После всего, что пережила она и любимые ею люди, в душе Тани не осталось даже намека на жалость к помешанным на золоте грабителям. И она с готовностью присоединялась к вылазкам Пумы и воинов. Она всегда ехала рядом с мужем, и ее боевой клич вторил призывам вождя племени. А храбрость и отвага Тани уже стали легендой. Она не колеблясь бросалась в бой, обагряя свое оружие кровью белых людей. И невероятные истории об этой светловолосой женщине с золотистыми глазами рассказывали по ночам у костра и в лагере индейцев, и в лагере белых. Говорили и о том, что на ее поясе уже не осталось места для скальпов. Только тем, кто хорошо знал Таню, было известно, насколько это преувеличено. Она проливала кровь врага, но почти всегда оставляла поверженному скальп. Ее положение жены вождя было настолько высоко, что она могла позволить себе пренебрегать, этой частью военного дела и с радостью этим пользовалась.

Конечно, эти походы не всегда проходили гладко и без потерь. Каждый раз, покидая лагерь, воины ехали навстречу опасности и смерти. Долг состоял в том, чтобы смело встретиться лицом к лицу с врагом, стремясь и надеясь уцелеть при этом, и вернуться, чтобы назавтра снова отправиться в бой.

В тот день отряд напал на группу из восьми закаленных, хорошо знающих горы белых старателей.

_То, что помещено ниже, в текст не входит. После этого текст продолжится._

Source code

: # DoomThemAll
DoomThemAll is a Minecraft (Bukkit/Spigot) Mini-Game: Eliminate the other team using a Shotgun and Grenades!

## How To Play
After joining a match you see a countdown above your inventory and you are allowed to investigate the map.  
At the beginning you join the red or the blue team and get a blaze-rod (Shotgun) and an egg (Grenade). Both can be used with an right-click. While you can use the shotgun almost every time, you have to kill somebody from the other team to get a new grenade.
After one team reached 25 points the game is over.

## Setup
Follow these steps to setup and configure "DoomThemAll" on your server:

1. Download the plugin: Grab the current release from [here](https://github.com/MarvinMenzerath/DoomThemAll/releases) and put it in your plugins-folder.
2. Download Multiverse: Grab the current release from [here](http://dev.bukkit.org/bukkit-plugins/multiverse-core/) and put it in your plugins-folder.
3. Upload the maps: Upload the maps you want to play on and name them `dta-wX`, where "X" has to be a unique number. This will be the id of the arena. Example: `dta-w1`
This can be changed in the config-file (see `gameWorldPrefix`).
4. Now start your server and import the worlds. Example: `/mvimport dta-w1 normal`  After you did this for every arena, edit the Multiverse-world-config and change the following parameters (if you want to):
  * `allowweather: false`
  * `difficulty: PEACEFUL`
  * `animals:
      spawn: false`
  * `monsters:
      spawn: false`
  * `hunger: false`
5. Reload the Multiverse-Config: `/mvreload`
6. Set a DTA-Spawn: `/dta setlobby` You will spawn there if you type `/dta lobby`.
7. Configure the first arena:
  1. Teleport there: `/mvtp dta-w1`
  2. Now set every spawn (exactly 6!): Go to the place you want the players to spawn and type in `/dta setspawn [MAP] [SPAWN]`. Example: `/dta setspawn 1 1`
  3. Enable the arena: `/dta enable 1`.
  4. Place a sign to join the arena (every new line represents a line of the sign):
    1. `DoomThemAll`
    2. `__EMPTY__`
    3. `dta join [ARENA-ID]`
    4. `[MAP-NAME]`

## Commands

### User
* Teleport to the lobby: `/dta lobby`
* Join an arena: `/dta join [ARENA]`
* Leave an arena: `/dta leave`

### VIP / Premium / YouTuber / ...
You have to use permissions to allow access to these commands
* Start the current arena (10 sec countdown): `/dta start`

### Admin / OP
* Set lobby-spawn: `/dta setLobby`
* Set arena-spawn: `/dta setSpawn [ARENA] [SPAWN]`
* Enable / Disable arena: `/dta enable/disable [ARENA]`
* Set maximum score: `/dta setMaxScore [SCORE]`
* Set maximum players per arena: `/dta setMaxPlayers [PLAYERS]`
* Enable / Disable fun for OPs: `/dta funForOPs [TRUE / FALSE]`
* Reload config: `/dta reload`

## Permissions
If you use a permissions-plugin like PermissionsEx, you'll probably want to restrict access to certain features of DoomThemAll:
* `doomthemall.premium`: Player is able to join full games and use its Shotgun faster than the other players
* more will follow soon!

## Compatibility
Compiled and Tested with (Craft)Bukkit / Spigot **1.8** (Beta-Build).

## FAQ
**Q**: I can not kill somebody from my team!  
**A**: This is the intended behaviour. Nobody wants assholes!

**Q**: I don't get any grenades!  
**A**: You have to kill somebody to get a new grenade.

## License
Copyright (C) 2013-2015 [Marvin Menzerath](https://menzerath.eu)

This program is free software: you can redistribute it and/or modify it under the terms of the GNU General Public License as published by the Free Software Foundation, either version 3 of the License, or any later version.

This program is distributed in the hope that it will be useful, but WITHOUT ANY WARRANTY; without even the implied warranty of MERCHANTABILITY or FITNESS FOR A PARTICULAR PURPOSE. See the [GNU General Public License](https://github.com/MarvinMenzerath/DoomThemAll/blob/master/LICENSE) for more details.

Они засели за огромными валунами и не собирались сдаваться без боя. Стороны обменивались градом пуль и тучей стрел.

Когда наконец ружейный огонь стал стихать, Пума приказал своим людям осторожно подобраться поближе.

— Они, должно быть, израсходовали почти все боеприпасы, и поэтому будут целиться внимательнее.

Через какое-то время огонь прекратился. Одним махом индейцы вскочили на лошадей и бросились в атаку. Этого и боялись белые, но они сберегли достаточно пуль, чтобы отразить нападение. Разразилась жестокая схватка, окрестности огласились яростными криками. Наконец ружейный огонь замолк окончательно.

Таня почти не почувствовала, как что-то ударило ее в голову, она только покачнулась в седле. Потом стало больно, зашумело в ушах. Затем накатилась слабость — начали неметь руки, ноги, пальцы рук, и все за какие-то секунды. В глазах у Тани потемнело, и она медленно поднесла к голове ставшую непослушной руку. Пальцы попали во что-то, оказавшееся кровью, ее кровью. Окружающий мир начал опрокидываться и меркнуть, и Таня вообще перестала ощущать свое тело. Она тряхнула головой, чтобы отогнать стремительно накатывавшую дурноту.